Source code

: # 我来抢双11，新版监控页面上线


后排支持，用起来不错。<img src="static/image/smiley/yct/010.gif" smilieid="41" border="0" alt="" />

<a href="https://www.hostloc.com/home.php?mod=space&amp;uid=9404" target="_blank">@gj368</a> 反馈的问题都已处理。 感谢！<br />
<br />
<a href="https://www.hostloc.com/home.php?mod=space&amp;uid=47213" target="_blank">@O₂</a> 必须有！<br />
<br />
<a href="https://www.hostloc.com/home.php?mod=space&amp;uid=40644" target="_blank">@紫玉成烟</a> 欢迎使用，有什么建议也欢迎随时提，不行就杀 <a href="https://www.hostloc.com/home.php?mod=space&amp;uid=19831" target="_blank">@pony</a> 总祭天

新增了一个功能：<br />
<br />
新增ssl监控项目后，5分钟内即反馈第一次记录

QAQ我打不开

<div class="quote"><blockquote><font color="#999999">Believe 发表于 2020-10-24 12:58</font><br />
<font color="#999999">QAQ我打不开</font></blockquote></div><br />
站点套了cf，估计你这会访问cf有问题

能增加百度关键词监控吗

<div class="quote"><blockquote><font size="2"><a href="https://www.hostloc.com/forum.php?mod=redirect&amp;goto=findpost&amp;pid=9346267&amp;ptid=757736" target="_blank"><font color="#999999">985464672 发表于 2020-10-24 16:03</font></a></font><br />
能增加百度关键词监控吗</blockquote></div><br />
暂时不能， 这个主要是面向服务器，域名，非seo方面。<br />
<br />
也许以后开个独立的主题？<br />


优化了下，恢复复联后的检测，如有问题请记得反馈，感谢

## YOUR OBJECTIVE
Single out each line of the records above with the string "能增加百度关键词监控吗" in it, and copy it.

## COMPLETED EXERCISE
能增加百度关键词监控吗
能增加百度关键词监控吗</blockquote></div><br />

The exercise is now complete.